US manufacturing sector extends best hot streak since 2022
The ISM Manufacturing PMI hit 54.0 in May, marking five straight months of expansion, but factory bosses aren't exactly popping champagne.
American factories are humming at a pace not seen in four years. The ISM Manufacturing PMI climbed to 54.0 in May 2026, its highest reading since May 2022, extending what is now a five-month streak of expansion for a sector that spent the prior year in contraction territory.
Think of the PMI like a thermometer for manufacturing health. Anything above 50 signals growth, anything below signals shrinkage. At 54.0, the sector isn’t just growing. It’s growing with conviction.
And yet, the people actually running these factories are in a decidedly sour mood. A full 57% of survey respondents flagged pricing volatility as a major headache, while 42% pointed to the ongoing conflict in Iran as a source of genuine anxiety.
Inside the numbers
The recovery started in January 2026, when the PMI registered 52.6 after 12 consecutive months of contraction. Since then, each month has stayed above the 50 threshold, building a growth streak that now ranks as the longest sustained expansion in roughly four years.
New orders came in at 56.8 for May, a strong signal that demand pipelines remain healthy. Production clocked in at 54.3, keeping pace with the broader expansion narrative.
Supplier deliveries hit 60.6. Higher supplier delivery readings indicate slower deliveries, which typically reflects supply chains under strain. Suppliers are taking longer to fulfill orders, either because demand is outstripping capacity or because logistical bottlenecks are creeping back in.
Employment in the manufacturing sector remained stuck in contraction at 48.6. Factories are producing more, booking more orders, and still not hiring. That’s a pattern that suggests companies are squeezing more productivity out of existing workforces rather than committing to headcount expansion.
The ISM prices index sat at 82.1 in May, down slightly from 84.6 in April but still uncomfortably elevated. At 82.1, manufacturers are paying significantly more for raw materials, components, and energy than they were a year ago.

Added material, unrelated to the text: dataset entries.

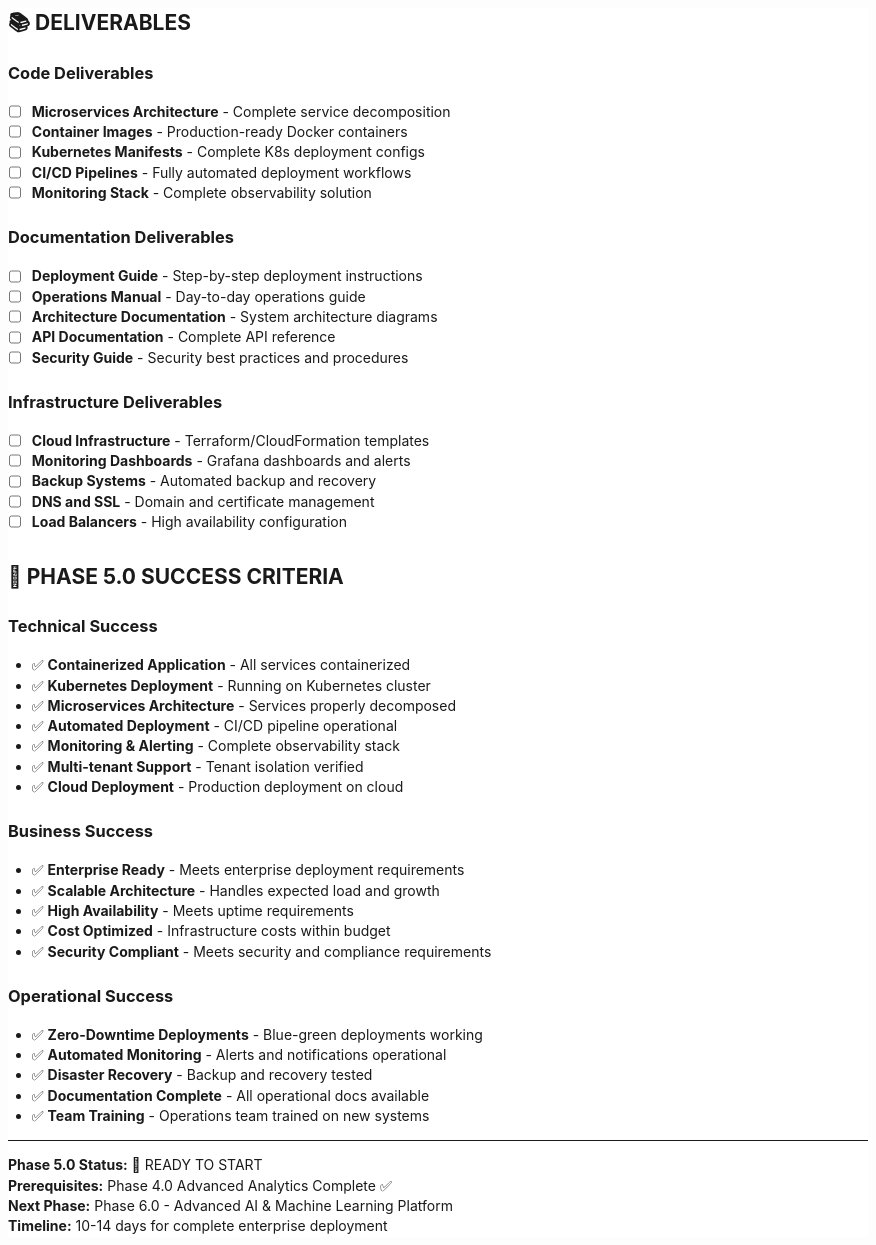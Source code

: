 ## 📚 DELIVERABLES

### Code Deliverables
- [ ] **Microservices Architecture** - Complete service decomposition
- [ ] **Container Images** - Production-ready Docker containers
- [ ] **Kubernetes Manifests** - Complete K8s deployment configs
- [ ] **CI/CD Pipelines** - Fully automated deployment workflows
- [ ] **Monitoring Stack** - Complete observability solution

### Documentation Deliverables
- [ ] **Deployment Guide** - Step-by-step deployment instructions
- [ ] **Operations Manual** - Day-to-day operations guide
- [ ] **Architecture Documentation** - System architecture diagrams
- [ ] **API Documentation** - Complete API reference
- [ ] **Security Guide** - Security best practices and procedures

### Infrastructure Deliverables
- [ ] **Cloud Infrastructure** - Terraform/CloudFormation templates
- [ ] **Monitoring Dashboards** - Grafana dashboards and alerts
- [ ] **Backup Systems** - Automated backup and recovery
- [ ] **DNS and SSL** - Domain and certificate management
- [ ] **Load Balancers** - High availability configuration

## 🎯 PHASE 5.0 SUCCESS CRITERIA

### Technical Success
- ✅ **Containerized Application** - All services containerized
- ✅ **Kubernetes Deployment** - Running on Kubernetes cluster
- ✅ **Microservices Architecture** - Services properly decomposed
- ✅ **Automated Deployment** - CI/CD pipeline operational
- ✅ **Monitoring & Alerting** - Complete observability stack
- ✅ **Multi-tenant Support** - Tenant isolation verified
- ✅ **Cloud Deployment** - Production deployment on cloud

### Business Success
- ✅ **Enterprise Ready** - Meets enterprise deployment requirements
- ✅ **Scalable Architecture** - Handles expected load and growth
- ✅ **High Availability** - Meets uptime requirements
- ✅ **Cost Optimized** - Infrastructure costs within budget
- ✅ **Security Compliant** - Meets security and compliance requirements

### Operational Success
- ✅ **Zero-Downtime Deployments** - Blue-green deployments working
- ✅ **Automated Monitoring** - Alerts and notifications operational
- ✅ **Disaster Recovery** - Backup and recovery tested
- ✅ **Documentation Complete** - All operational docs available
- ✅ **Team Training** - Operations team trained on new systems

---

**Phase 5.0 Status:** 🚀 READY TO START  
**Prerequisites:** Phase 4.0 Advanced Analytics Complete ✅  
**Next Phase:** Phase 6.0 - Advanced AI & Machine Learning Platform  
**Timeline:** 10-14 days for complete enterprise deployment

Why factories are growing but leaders aren’t smiling
Tariffs continue to feature prominently in manufacturer feedback. Combined with geopolitical uncertainty, particularly around the Iran conflict that 42% of respondents identified as a top concern, companies are filling orders and expanding production while absorbing higher costs and navigating unpredictable trade policy.
The fact that employment hasn’t crossed back above 50 despite five months of overall growth tells you everything about current management philosophy. Companies are treating this expansion as something that could reverse, not as the start of a durable upcycle.
What this means for investors and markets
The elevated prices index at 82.1 is the number that should keep investors alert. Persistent input cost inflation puts pressure on the Federal Reserve’s rate calculus. If manufacturers keep reporting high costs, the case for rate cuts weakens, and tighter monetary conditions tend to dampen enthusiasm for speculative assets, crypto included.
A 42% mention rate for a single geopolitical issue in a manufacturing survey is notably high, and it signals that this concern is not abstract for the people managing real supply chains and real capital.
Industrial equities and manufacturing-adjacent plays may benefit from the strong new orders reading of 56.8. That’s forward-looking demand, not just current activity.
The employment reading of 48.6 also matters for the broader economic conversation. If manufacturing can sustain expansion without meaningful job creation, the labor market narrative gets more complicated.